[Source texts of formatted documents]
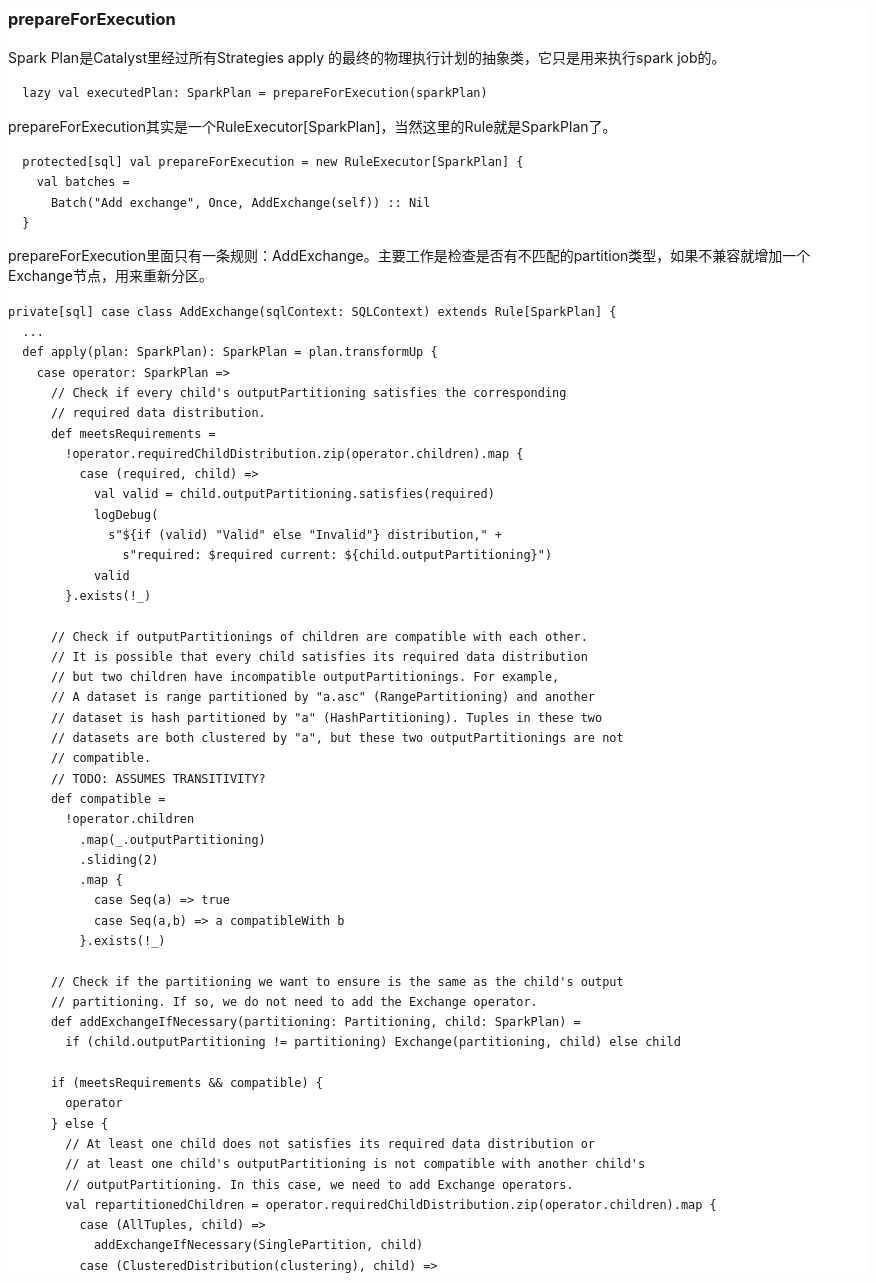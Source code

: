 ### prepareForExecution
Spark Plan是Catalyst里经过所有Strategies apply 的最终的物理执行计划的抽象类，它只是用来执行spark job的。

```
  lazy val executedPlan: SparkPlan = prepareForExecution(sparkPlan)
```

prepareForExecution其实是一个RuleExecutor[SparkPlan]，当然这里的Rule就是SparkPlan了。

```
  protected[sql] val prepareForExecution = new RuleExecutor[SparkPlan] {
    val batches =
      Batch("Add exchange", Once, AddExchange(self)) :: Nil
  }
```

prepareForExecution里面只有一条规则：AddExchange。主要工作是检查是否有不匹配的partition类型，如果不兼容就增加一个Exchange节点，用来重新分区。
```
private[sql] case class AddExchange(sqlContext: SQLContext) extends Rule[SparkPlan] {
  ...
  def apply(plan: SparkPlan): SparkPlan = plan.transformUp {
    case operator: SparkPlan =>
      // Check if every child's outputPartitioning satisfies the corresponding
      // required data distribution.
      def meetsRequirements =
        !operator.requiredChildDistribution.zip(operator.children).map {
          case (required, child) =>
            val valid = child.outputPartitioning.satisfies(required)
            logDebug(
              s"${if (valid) "Valid" else "Invalid"} distribution," +
                s"required: $required current: ${child.outputPartitioning}")
            valid
        }.exists(!_)

      // Check if outputPartitionings of children are compatible with each other.
      // It is possible that every child satisfies its required data distribution
      // but two children have incompatible outputPartitionings. For example,
      // A dataset is range partitioned by "a.asc" (RangePartitioning) and another
      // dataset is hash partitioned by "a" (HashPartitioning). Tuples in these two
      // datasets are both clustered by "a", but these two outputPartitionings are not
      // compatible.
      // TODO: ASSUMES TRANSITIVITY?
      def compatible =
        !operator.children
          .map(_.outputPartitioning)
          .sliding(2)
          .map {
            case Seq(a) => true
            case Seq(a,b) => a compatibleWith b
          }.exists(!_)

      // Check if the partitioning we want to ensure is the same as the child's output
      // partitioning. If so, we do not need to add the Exchange operator.
      def addExchangeIfNecessary(partitioning: Partitioning, child: SparkPlan) =
        if (child.outputPartitioning != partitioning) Exchange(partitioning, child) else child

      if (meetsRequirements && compatible) {
        operator
      } else {
        // At least one child does not satisfies its required data distribution or
        // at least one child's outputPartitioning is not compatible with another child's
        // outputPartitioning. In this case, we need to add Exchange operators.
        val repartitionedChildren = operator.requiredChildDistribution.zip(operator.children).map {
          case (AllTuples, child) =>
            addExchangeIfNecessary(SinglePartition, child)
          case (ClusteredDistribution(clustering), child) =>
```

▶ [Your goal]: A verbatim transcription of the records, pictures excluded, is the required output.

▶ [Answer for this exercise]:
Source code

: ### prepareForExecution
Spark Plan是Catalyst里经过所有Strategies apply 的最终的物理执行计划的抽象类，它只是用来执行spark job的。

```
  lazy val executedPlan: SparkPlan = prepareForExecution(sparkPlan)
```

prepareForExecution其实是一个RuleExecutor[SparkPlan]，当然这里的Rule就是SparkPlan了。

```
  protected[sql] val prepareForExecution = new RuleExecutor[SparkPlan] {
    val batches =
      Batch("Add exchange", Once, AddExchange(self)) :: Nil
  }
```

prepareForExecution里面只有一条规则：AddExchange。主要工作是检查是否有不匹配的partition类型，如果不兼容就增加一个Exchange节点，用来重新分区。
```
private[sql] case class AddExchange(sqlContext: SQLContext) extends Rule[SparkPlan] {
  ...
  def apply(plan: SparkPlan): SparkPlan = plan.transformUp {
    case operator: SparkPlan =>
      // Check if every child's outputPartitioning satisfies the corresponding
      // required data distribution.
      def meetsRequirements =
        !operator.requiredChildDistribution.zip(operator.children).map {
          case (required, child) =>
            val valid = child.outputPartitioning.satisfies(required)
            logDebug(
              s"${if (valid) "Valid" else "Invalid"} distribution," +
                s"required: $required current: ${child.outputPartitioning}")
            valid
        }.exists(!_)

      // Check if outputPartitionings of children are compatible with each other.
      // It is possible that every child satisfies its required data distribution
      // but two children have incompatible outputPartitionings. For example,
      // A dataset is range partitioned by "a.asc" (RangePartitioning) and another
      // dataset is hash partitioned by "a" (HashPartitioning). Tuples in these two
      // datasets are both clustered by "a", but these two outputPartitionings are not
      // compatible.
      // TODO: ASSUMES TRANSITIVITY?
      def compatible =
        !operator.children
          .map(_.outputPartitioning)
          .sliding(2)
          .map {
            case Seq(a) => true
            case Seq(a,b) => a compatibleWith b
          }.exists(!_)

      // Check if the partitioning we want to ensure is the same as the child's output
      // partitioning. If so, we do not need to add the Exchange operator.
      def addExchangeIfNecessary(partitioning: Partitioning, child: SparkPlan) =
        if (child.outputPartitioning != partitioning) Exchange(partitioning, child) else child

      if (meetsRequirements && compatible) {
        operator
      } else {
        // At least one child does not satisfies its required data distribution or
        // at least one child's outputPartitioning is not compatible with another child's
        // outputPartitioning. In this case, we need to add Exchange operators.
        val repartitionedChildren = operator.requiredChildDistribution.zip(operator.children).map {
          case (AllTuples, child) =>
            addExchangeIfNecessary(SinglePartition, child)
          case (ClusteredDistribution(clustering), child) =>
```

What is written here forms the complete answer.